For nine years, Resolution Copper Mining, LLC – a subsidiary of foreign mining giants Rio Tinto (United Kingdom), which is 14% owned by China, and BHP Billiton, Ltd. (Australia) – has sought to introduce a bill in the U.S. Congress, now known as H.R. 687, the “Southeast Land Exchange and Conservation Act,” that would convey 2,422 acres of the Tonto National Forest for a massive block cave copper mine.  This is a deal that Arizona cannot afford, despite its unsupported promise of jobs.


  1. The bill circumvents federal law.  H.R. 687 undermines the National Environmental Policy Act (NEPA), which requires an analysis of potential impacts, including providing public notice and an opportunity to comment, before federal actions are taken.  The bill fails to require an environmental review, including consideration of mitigation measures of the mining project before the land exchange is completed.  Once the lands are transferred to Resolution Copper, NEPA review will not have any real impact because the land would already be in private ownership.  Because the bill is a mandatory transfer, the Secretary of Agriculture has no discretionary authority to determine under the Federal Land Policy and Management Act (FLPMA) or other laws whether the exchange is a bad deal for the American taxpayer, the local residents, and the local economy, which would be the case if an administrative transfer were required.

  2. The proposed mine will consume 20,000 acre feet of water per year, totaling some 600,000 acre feet over its life span, which will deplete the region’s water supply and leave local towns and homes without a secure source of water. 
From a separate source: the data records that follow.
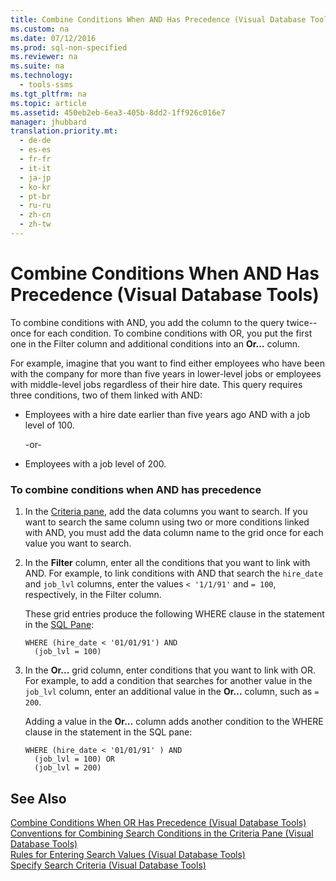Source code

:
 ```yaml
---
title: Combine Conditions When AND Has Precedence (Visual Database Tools)
ms.custom: na
ms.date: 07/12/2016
ms.prod: sql-non-specified
ms.reviewer: na
ms.suite: na
ms.technology: 
  - tools-ssms
ms.tgt_pltfrm: na
ms.topic: article
ms.assetid: 450eb2eb-6ea3-405b-8dd2-1ff926c016e7
manager: jhubbard
translation.priority.mt: 
  - de-de
  - es-es
  - fr-fr
  - it-it
  - ja-jp
  - ko-kr
  - pt-br
  - ru-ru
  - zh-cn
  - zh-tw
---
```

# Combine Conditions When AND Has Precedence (Visual Database Tools)
To combine conditions with AND, you add the column to the query twice\-\-once for each condition. To combine conditions with OR, you put the first one in the Filter column and additional conditions into an **Or...** column.  
  
For example, imagine that you want to find either employees who have been with the company for more than five years in lower\-level jobs or employees with middle\-level jobs regardless of their hire date. This query requires three conditions, two of them linked with AND:  
  
-   Employees with a hire date earlier than five years ago AND with a job level of 100.  
  
    \-or\-  
  
-   Employees with a job level of 200.  
  
### To combine conditions when AND has precedence  
  
1.  In the [Criteria pane](../content/Criteria-Pane--Visual-Database-Tools-.md), add the data columns you want to search. If you want to search the same column using two or more conditions linked with AND, you must add the data column name to the grid once for each value you want to search.  
  
2.  In the **Filter** column, enter all the conditions that you want to link with AND. For example, to link conditions with AND that search the `hire_date` and `job_lvl` columns, enter the values `< '1/1/91'` and `= 100`, respectively, in the Filter column.  
  
    These grid entries produce the following WHERE clause in the statement in the [SQL Pane](../content/SQL-Pane--Visual-Database-Tools-.md):  
  
    ```  
    WHERE (hire_date < '01/01/91') AND  
      (job_lvl = 100)  
    ```  
  
3.  In the **Or...** grid column, enter conditions that you want to link with OR. For example, to add a condition that searches for another value in the `job_lvl` column, enter an additional value in the **Or...** column, such as `= 200`.  
  
    Adding a value in the **Or...** column adds another condition to the WHERE clause in the statement in the SQL pane:  
  
    ```  
    WHERE (hire_date < '01/01/91' ) AND  
      (job_lvl = 100) OR   
      (job_lvl = 200)  
    ```  
  
## See Also  
[Combine Conditions When OR Has Precedence &#40;Visual Database Tools&#41;](../content/Combine-Conditions-When-OR-Has-Precedence--Visual-Database-Tools-.md)  
[Conventions for Combining Search Conditions in the Criteria Pane &#40;Visual Database Tools&#41;](../content/Conventions-for-Combining-Search-Conditions-in-the-Criteria-Pane--Visual-Database-Tools-.md)  
[Rules for Entering Search Values &#40;Visual Database Tools&#41;](../content/Rules-for-Entering-Search-Values--Visual-Database-Tools-.md)  
[Specify Search Criteria &#40;Visual Database Tools&#41;](../content/Specify-Search-Criteria--Visual-Database-Tools-.md)  
  
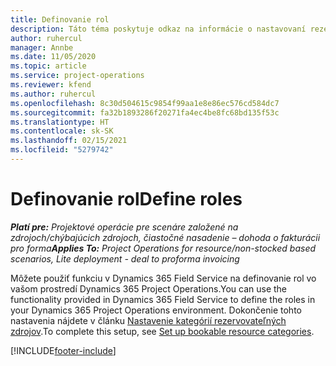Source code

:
 ```yaml
---
title: Definovanie rol
description: Táto téma poskytuje odkaz na informácie o nastavovaní rezervovateľných kategórií zdrojov.
author: ruhercul
manager: Annbe
ms.date: 11/05/2020
ms.topic: article
ms.service: project-operations
ms.reviewer: kfend
ms.author: ruhercul
ms.openlocfilehash: 8c30d504615c9854f99aa1e8e86ec576cd584dc7
ms.sourcegitcommit: fa32b1893286f20271fa4ec4be8fc68bd135f53c
ms.translationtype: HT
ms.contentlocale: sk-SK
ms.lasthandoff: 02/15/2021
ms.locfileid: "5279742"
---
```

# <a name="define-roles"></a><span data-ttu-id="0f930-103">Definovanie rol</span><span class="sxs-lookup"><span data-stu-id="0f930-103">Define roles</span></span>

<span data-ttu-id="0f930-104">_**Platí pre:** Projektové operácie pre scenáre založené na zdrojoch/chýbajúcich zdrojoch, čiastočné nasadenie – dohoda o fakturácii pro forma_</span><span class="sxs-lookup"><span data-stu-id="0f930-104">_**Applies To:** Project Operations for resource/non-stocked based scenarios, Lite deployment - deal to proforma invoicing_</span></span>

<span data-ttu-id="0f930-105">Môžete použiť funkciu v Dynamics 365 Field Service na definovanie rol vo vašom prostredí Dynamics 365 Project Operations.</span><span class="sxs-lookup"><span data-stu-id="0f930-105">You can use the functionality provided in Dynamics 365 Field Service to define the roles in your Dynamics 365 Project Operations environment.</span></span> <span data-ttu-id="0f930-106">Dokončenie tohto nastavenia nájdete v článku [Nastavenie kategórií rezervovateľných zdrojov](https://docs.microsoft.com/dynamics365/field-service/set-up-bookable-resource-categories).</span><span class="sxs-lookup"><span data-stu-id="0f930-106">To complete this setup, see [Set up bookable resource categories](https://docs.microsoft.com/dynamics365/field-service/set-up-bookable-resource-categories).</span></span>


[!INCLUDE[footer-include](../includes/footer-banner.md)]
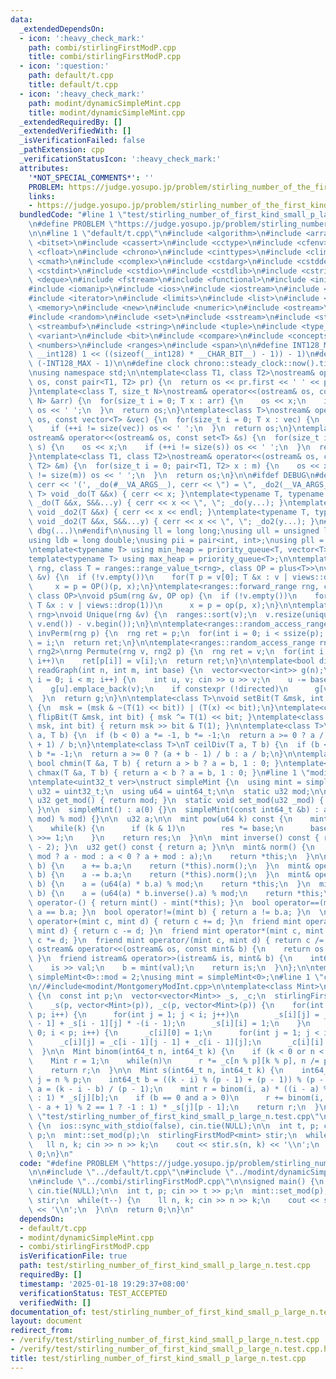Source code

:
 ```yaml
---
data:
  _extendedDependsOn:
  - icon: ':heavy_check_mark:'
    path: combi/stirlingFirstModP.cpp
    title: combi/stirlingFirstModP.cpp
  - icon: ':question:'
    path: default/t.cpp
    title: default/t.cpp
  - icon: ':heavy_check_mark:'
    path: modint/dynamicSimpleMint.cpp
    title: modint/dynamicSimpleMint.cpp
  _extendedRequiredBy: []
  _extendedVerifiedWith: []
  _isVerificationFailed: false
  _pathExtension: cpp
  _verificationStatusIcon: ':heavy_check_mark:'
  attributes:
    '*NOT_SPECIAL_COMMENTS*': ''
    PROBLEM: https://judge.yosupo.jp/problem/stirling_number_of_the_first_kind_small_p_large_n
    links:
    - https://judge.yosupo.jp/problem/stirling_number_of_the_first_kind_small_p_large_n
  bundledCode: "#line 1 \"test/stirling_number_of_first_kind_small_p_large_n.test.cpp\"\
    \n#define PROBLEM \"https://judge.yosupo.jp/problem/stirling_number_of_the_first_kind_small_p_large_n\"\
    \n\n#line 1 \"default/t.cpp\"\n#include <algorithm>\n#include <array>\n#include\
    \ <bitset>\n#include <cassert>\n#include <cctype>\n#include <cfenv>\n#include\
    \ <cfloat>\n#include <chrono>\n#include <cinttypes>\n#include <climits>\n#include\
    \ <cmath>\n#include <complex>\n#include <cstdarg>\n#include <cstddef>\n#include\
    \ <cstdint>\n#include <cstdio>\n#include <cstdlib>\n#include <cstring>\n#include\
    \ <deque>\n#include <fstream>\n#include <functional>\n#include <initializer_list>\n\
    #include <iomanip>\n#include <ios>\n#include <iostream>\n#include <istream>\n\
    #include <iterator>\n#include <limits>\n#include <list>\n#include <map>\n#include\
    \ <memory>\n#include <new>\n#include <numeric>\n#include <ostream>\n#include <queue>\n\
    #include <random>\n#include <set>\n#include <sstream>\n#include <stack>\n#include\
    \ <streambuf>\n#include <string>\n#include <tuple>\n#include <type_traits>\n#include\
    \ <variant>\n#include <bit>\n#include <compare>\n#include <concepts>\n#include\
    \ <numbers>\n#include <ranges>\n#include <span>\n\n#define INT128_MAX (__int128)(((unsigned\
    \ __int128) 1 << ((sizeof(__int128) * __CHAR_BIT__) - 1)) - 1)\n#define INT128_MIN\
    \ (-INT128_MAX - 1)\n\n#define clock chrono::steady_clock::now().time_since_epoch().count()\n\
    \nusing namespace std;\n\ntemplate<class T1, class T2>\nostream& operator<<(ostream&\
    \ os, const pair<T1, T2> pr) {\n  return os << pr.first << ' ' << pr.second;\n\
    }\ntemplate<class T, size_t N>\nostream& operator<<(ostream& os, const array<T,\
    \ N> &arr) {\n  for(size_t i = 0; T x : arr) {\n    os << x;\n    if (++i != N)\
    \ os << ' ';\n  }\n  return os;\n}\ntemplate<class T>\nostream& operator<<(ostream&\
    \ os, const vector<T> &vec) {\n  for(size_t i = 0; T x : vec) {\n    os << x;\n\
    \    if (++i != size(vec)) os << ' ';\n  }\n  return os;\n}\ntemplate<class T>\n\
    ostream& operator<<(ostream& os, const set<T> &s) {\n  for(size_t i = 0; T x :\
    \ s) {\n    os << x;\n    if (++i != size(s)) os << ' ';\n  }\n  return os;\n\
    }\ntemplate<class T1, class T2>\nostream& operator<<(ostream& os, const map<T1,\
    \ T2> &m) {\n  for(size_t i = 0; pair<T1, T2> x : m) {\n    os << x;\n    if (++i\
    \ != size(m)) os << ' ';\n  }\n  return os;\n}\n\n#ifdef DEBUG\n#define dbg(...)\
    \ cerr << '(', _do(#__VA_ARGS__), cerr << \") = \", _do2(__VA_ARGS__)\ntemplate<typename\
    \ T> void _do(T &&x) { cerr << x; }\ntemplate<typename T, typename ...S> void\
    \ _do(T &&x, S&&...y) { cerr << x << \", \"; _do(y...); }\ntemplate<typename T>\
    \ void _do2(T &&x) { cerr << x << endl; }\ntemplate<typename T, typename ...S>\
    \ void _do2(T &&x, S&&...y) { cerr << x << \", \"; _do2(y...); }\n#else\n#define\
    \ dbg(...)\n#endif\n\nusing ll = long long;\nusing ull = unsigned long long;\n\
    using ldb = long double;\nusing pii = pair<int, int>;\nusing pll = pair<ll, ll>;\n\
    \ntemplate<typename T> using min_heap = priority_queue<T, vector<T>, greater<T>>;\n\
    template<typename T> using max_heap = priority_queue<T>;\n\ntemplate<ranges::forward_range\
    \ rng, class T = ranges::range_value_t<rng>, class OP = plus<T>>\nvoid pSum(rng\
    \ &v) {\n  if (!v.empty())\n    for(T p = v[0]; T &x : v | views::drop(1))\n \
    \     x = p = OP()(p, x);\n}\ntemplate<ranges::forward_range rng, class T = ranges::range_value_t<rng>,\
    \ class OP>\nvoid pSum(rng &v, OP op) {\n  if (!v.empty())\n    for(T p = v[0];\
    \ T &x : v | views::drop(1))\n      x = p = op(p, x);\n}\n\ntemplate<ranges::forward_range\
    \ rng>\nvoid Unique(rng &v) {\n  ranges::sort(v);\n  v.resize(unique(v.begin(),\
    \ v.end()) - v.begin());\n}\n\ntemplate<ranges::random_access_range rng>\nrng\
    \ invPerm(rng p) {\n  rng ret = p;\n  for(int i = 0; i < ssize(p); i++)\n    ret[p[i]]\
    \ = i;\n  return ret;\n}\n\ntemplate<ranges::random_access_range rng, ranges::random_access_range\
    \ rng2>\nrng Permute(rng v, rng2 p) {\n  rng ret = v;\n  for(int i = 0; i < ssize(p);\
    \ i++)\n    ret[p[i]] = v[i];\n  return ret;\n}\n\ntemplate<bool directed>\nvector<vector<int>>\
    \ readGraph(int n, int m, int base) {\n  vector<vector<int>> g(n);\n  for(int\
    \ i = 0; i < m; i++) {\n    int u, v; cin >> u >> v;\n    u -= base, v -= base;\n\
    \    g[u].emplace_back(v);\n    if constexpr (!directed)\n      g[v].emplace_back(u);\n\
    \  }\n  return g;\n}\n\ntemplate<class T>\nvoid setBit(T &msk, int bit, bool x)\
    \ {\n  msk = (msk & ~(T(1) << bit)) | (T(x) << bit);\n}\ntemplate<class T> void\
    \ flipBit(T &msk, int bit) { msk ^= T(1) << bit; }\ntemplate<class T> bool getBit(T\
    \ msk, int bit) { return msk >> bit & T(1); }\n\ntemplate<class T>\nT floorDiv(T\
    \ a, T b) {\n  if (b < 0) a *= -1, b *= -1;\n  return a >= 0 ? a / b : (a - b\
    \ + 1) / b;\n}\ntemplate<class T>\nT ceilDiv(T a, T b) {\n  if (b < 0) a *= -1,\
    \ b *= -1;\n  return a >= 0 ? (a + b - 1) / b : a / b;\n}\n\ntemplate<class T>\
    \ bool chmin(T &a, T b) { return a > b ? a = b, 1 : 0; }\ntemplate<class T> bool\
    \ chmax(T &a, T b) { return a < b ? a = b, 1 : 0; }\n#line 1 \"modint/dynamicSimpleMint.cpp\"\
    \ntemplate<uint32_t ver>\nstruct simpleMint {\n  using mint = simpleMint;\n  using\
    \ u32 = uint32_t;\n  using u64 = uint64_t;\n\n  static u32 mod;\n\n  static constexpr\
    \ u32 get_mod() { return mod; }\n  static void set_mod(u32 _mod) { mod = _mod;\
    \ }\n\n  simpleMint() : a(0) {}\n  simpleMint(const int64_t &b) : a((b % mod +\
    \ mod) % mod) {}\n\n  u32 a;\n\n  mint pow(u64 k) const {\n    mint res(1), base(*this);\n\
    \    while(k) {\n      if (k & 1)\n        res *= base;\n      base *= base, k\
    \ >>= 1;\n    }\n    return res;\n  }\n\n  mint inverse() const { return (*this).pow(mod\
    \ - 2); }\n  u32 get() const { return a; }\n\n  mint& norm() {\n    a = (a >=\
    \ mod ? a - mod : a < 0 ? a + mod : a);\n    return *this;\n  }\n\n  mint& operator+=(mint\
    \ b) {\n    a += b.a;\n    return (*this).norm();\n  }\n  mint& operator-=(mint\
    \ b) {\n    a -= b.a;\n    return (*this).norm();\n  }\n  mint& operator*=(mint\
    \ b) {\n    a = (u64(a) * b.a) % mod;\n    return *this;\n  }\n  mint& operator/=(mint\
    \ b) {\n    a = (u64(a) * b.inverse().a) % mod;\n    return *this;\n  }\n\n  mint\
    \ operator-() { return mint() - mint(*this); }\n  bool operator==(mint b) { return\
    \ a == b.a; }\n  bool operator!=(mint b) { return a != b.a; }\n  \n  friend mint\
    \ operator+(mint c, mint d) { return c += d; }\n  friend mint operator-(mint c,\
    \ mint d) { return c -= d; }\n  friend mint operator*(mint c, mint d) { return\
    \ c *= d; }\n  friend mint operator/(mint c, mint d) { return c /= d; }\n\n  friend\
    \ ostream& operator<<(ostream& os, const mint& b) {\n    return os << b.a;\n \
    \ }\n  friend istream& operator>>(istream& is, mint& b) {\n    int64_t val;\n\
    \    is >> val;\n    b = mint(val);\n    return is;\n  }\n};\n\ntemplate<> uint32_t\
    \ simpleMint<0>::mod = 2;\nusing mint = simpleMint<0>;\n#line 1 \"combi/stirlingFirstModP.cpp\"\
    \n//#include<modint/MontgomeryModInt.cpp>\n\ntemplate<class Mint>\nstruct stirlingFirstModP\
    \ {\n  const int p;\n  vector<vector<Mint>> _s, _c;\n  stirlingFirstModP() : p(Mint::get_mod()),\n\
    \    _s(p, vector<Mint>(p)), _c(p, vector<Mint>(p)) {\n    for(int i = 0; i <\
    \ p; i++) {\n      for(int j = 1; j < i; j++)\n        _s[i][j] = _s[i - 1][j\
    \ - 1] + _s[i - 1][j] * -(i - 1);\n      _s[i][i] = 1;\n    }\n    for(int i =\
    \ 0; i < p; i++) {\n      _c[i][0] = 1;\n      for(int j = 1; j < i; j++)\n  \
    \      _c[i][j] = _c[i - 1][j - 1] + _c[i - 1][j];\n      _c[i][i] = 1;\n    }\n\
    \  }\n\n  Mint binom(int64_t n, int64_t k) {\n    if (k < 0 or n < k) return Mint(0);\n\
    \    Mint r = 1;\n    while(n)\n      r *= _c[n % p][k % p], n /= p, k /= p;\n\
    \    return r;\n  }\n\n  Mint s(int64_t n, int64_t k) {\n    int64_t i = n / p,\
    \ j = n % p;\n    int64_t b = ((k - i) % (p - 1) + (p - 1)) % (p - 1);\n    int64_t\
    \ a = (k - i - b) / (p - 1);\n    mint r = binom(i, a) * ((i - a) % 2 == 1 ? -1\
    \ : 1) * _s[j][b];\n    if (b == 0 and a > 0)\n      r += binom(i, a - 1) * ((i\
    \ - a + 1) % 2 == 1 ? -1 : 1) * _s[j][p - 1];\n    return r;\n  }\n};\n#line 6\
    \ \"test/stirling_number_of_first_kind_small_p_large_n.test.cpp\"\n\nsigned main()\
    \ {\n  ios::sync_with_stdio(false), cin.tie(NULL);\n\n  int t, p; cin >> t >>\
    \ p;\n  mint::set_mod(p);\n  stirlingFirstModP<mint> stir;\n  while(t--) {\n \
    \   ll n, k; cin >> n >> k;\n    cout << stir.s(n, k) << '\\n';\n  }\n\n  return\
    \ 0;\n}\n"
  code: "#define PROBLEM \"https://judge.yosupo.jp/problem/stirling_number_of_the_first_kind_small_p_large_n\"\
    \n\n#include \"../default/t.cpp\"\n#include \"../modint/dynamicSimpleMint.cpp\"\
    \n#include \"../combi/stirlingFirstModP.cpp\"\n\nsigned main() {\n  ios::sync_with_stdio(false),\
    \ cin.tie(NULL);\n\n  int t, p; cin >> t >> p;\n  mint::set_mod(p);\n  stirlingFirstModP<mint>\
    \ stir;\n  while(t--) {\n    ll n, k; cin >> n >> k;\n    cout << stir.s(n, k)\
    \ << '\\n';\n  }\n\n  return 0;\n}\n"
  dependsOn:
  - default/t.cpp
  - modint/dynamicSimpleMint.cpp
  - combi/stirlingFirstModP.cpp
  isVerificationFile: true
  path: test/stirling_number_of_first_kind_small_p_large_n.test.cpp
  requiredBy: []
  timestamp: '2025-01-18 19:29:37+08:00'
  verificationStatus: TEST_ACCEPTED
  verifiedWith: []
documentation_of: test/stirling_number_of_first_kind_small_p_large_n.test.cpp
layout: document
redirect_from:
- /verify/test/stirling_number_of_first_kind_small_p_large_n.test.cpp
- /verify/test/stirling_number_of_first_kind_small_p_large_n.test.cpp.html
title: test/stirling_number_of_first_kind_small_p_large_n.test.cpp
---
```

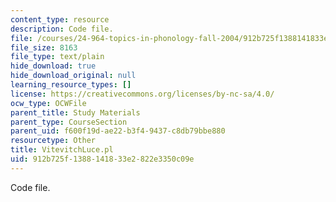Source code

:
 ```yaml
---
content_type: resource
description: Code file.
file: /courses/24-964-topics-in-phonology-fall-2004/912b725f1388141833e2822e3350c09e_VitevitchLuce.pl
file_size: 8163
file_type: text/plain
hide_download: true
hide_download_original: null
learning_resource_types: []
license: https://creativecommons.org/licenses/by-nc-sa/4.0/
ocw_type: OCWFile
parent_title: Study Materials
parent_type: CourseSection
parent_uid: f600f19d-ae22-b3f4-9437-c8db79bbe880
resourcetype: Other
title: VitevitchLuce.pl
uid: 912b725f-1388-1418-33e2-822e3350c09e
---
```

Code file.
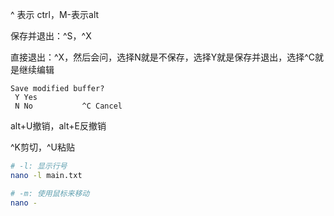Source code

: ^ 表示 ctrl，M-表示alt



保存并退出：^S，^X

直接退出：^X，然后会问，选择N就是不保存，选择Y就是保存并退出，选择^C就是继续编辑

```
Save modified buffer?    
 Y Yes
 N No           ^C Cancel
```

alt+U撤销，alt+E反撤销

^K剪切，^U粘贴 





```bash
# -l: 显示行号
nano -l main.txt

# -m: 使用鼠标来移动
nano -
```

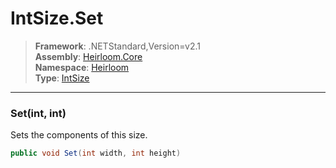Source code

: # IntSize.Set

> **Framework**: .NETStandard,Version=v2.1  
> **Assembly**: [Heirloom.Core][0]  
> **Namespace**: [Heirloom][0]  
> **Type**: [IntSize][1]  

--------------------------------------------------------------------------------

### Set(int, int)

Sets the components of this size.

```cs
public void Set(int width, int height)
```

[0]: ..\Heirloom.Core.md
[1]: Heirloom.IntSize.md
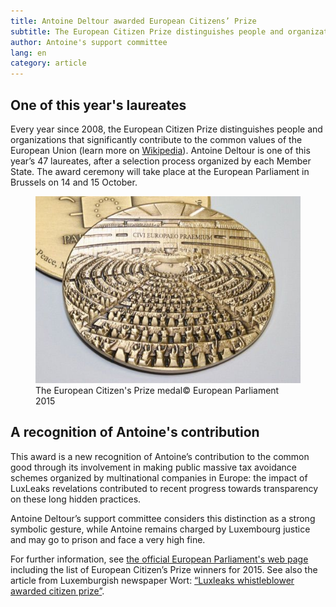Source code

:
 ```yaml
---
title: Antoine Deltour awarded European Citizens’ Prize
subtitle: The European Citizen Prize distinguishes people and organizations that significantly contribute to the common values of the European Union.
author: Antoine's support committee
lang: en
category: article
---
```


## One of this year's laureates

Every year since 2008, the European Citizen Prize distinguishes people and organizations that significantly contribute to the common values of the European Union (learn more on [Wikipedia](https://en.wikipedia.org/wiki/European_Citizens%27_Prize)). Antoine Deltour is one of this year’s 47 laureates, after a selection process organized by each Member State. The award ceremony will take place at the European Parliament in Brussels on 14 and 15 October.

<figure>
  <img src="/images/news/2015-06-22-citizen-price-medal.jpg" alt="The European Citizen's Prize medal"/>
  <figcaption><span class="figure__title">The European Citizen's Prize medal</span><span class="figure__copyright">&copy; European Parliament 2015</span></figcaption>
</figure>

## A recognition of Antoine's contribution

This award is a new recognition of Antoine’s contribution to the common good through its involvement in making public massive tax avoidance schemes organized by multinational companies in Europe: the impact of LuxLeaks revelations contributed to recent progress towards transparency on these long hidden practices.

Antoine Deltour’s support committee considers this distinction as a strong symbolic gesture, while Antoine remains charged by Luxembourg justice and may go to prison and face a very high fine.

For further information, see [the official European Parliament's web page](http://www.europarl.europa.eu/news/en/news-room/content/20150604STO62606/html/European-Citizen%27s-Prize-honouring-engaged-Europeans) including the list of European Citizen’s Prize winners for 2015. See also the article from Luxemburgish newspaper Wort: [“Luxleaks whistleblower awarded citizen prize”](http://www.wort.lu/en/international/european-citizen-award-2015-luxleaks-whistleblower-awarded-citizen-prize-557068c40c88b46a8ce5a8db).

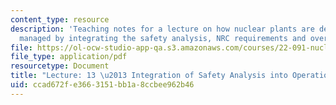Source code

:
 ```yaml
---
content_type: resource
description: 'Teaching notes for a lecture on how nuclear plants are designed and
  managed by integrating the safety analysis, NRC requirements and overall operations. '
file: https://ol-ocw-studio-app-qa.s3.amazonaws.com/courses/22-091-nuclear-reactor-safety-spring-2008/ccad672fe3663151bb1a8ccbee962b46_MIT22_091S08_lec13note.pdf
file_type: application/pdf
resourcetype: Document
title: "Lecture: 13 \u2013 Integration of Safety Analysis into Operational Requirements"
uid: ccad672f-e366-3151-bb1a-8ccbee962b46
---
```

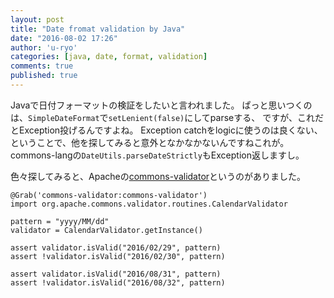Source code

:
 ```yaml
---
layout: post
title: "Date fromat validation by Java"
date: "2016-08-02 17:26"
author: 'u-ryo'
categories: [java, date, format, validation]
comments: true
published: true
---
```

Javaで日付フォーマットの検証をしたいと言われました。
ぱっと思いつくのは、`SimpleDateFormat`で`setLenient(false)`にしてparseする、
ですが、これだとException投げるんですよね。
Exception catchをlogicに使うのは良くない、
ということで、他を探してみると意外となかなかないんですねこれが。
commons-langの`DateUtils.parseDateStrictly`もException返しますし。

色々探してみると、Apacheの[commons-validator](https://commons.apache.org/proper/commons-validator/)というのがありました。

```
@Grab('commons-validator:commons-validator')
import org.apache.commons.validator.routines.CalendarValidator

pattern = "yyyy/MM/dd"
validator = CalendarValidator.getInstance()

assert validator.isValid("2016/02/29", pattern)
assert !validator.isValid("2016/02/30", pattern)

assert validator.isValid("2016/08/31", pattern)
assert !validator.isValid("2016/08/32", pattern)
```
  3. The mine will require fewer jobs than promised because, at 7,000 feet below ground, it will rely largely on robots. 

  4. Subsidence caused by the mine will pull down an area two miles in circumference, leaving a crater visible from outer space.  A beautiful nature preserve known as Oak Flat, visited by countless tourists and a sacred site of profound significance to Native American tribes, will be destroyed. 


For these reasons, we, the undersigned, oppose H.R. 687, and ask Congress and the President of the United States to stop this bill.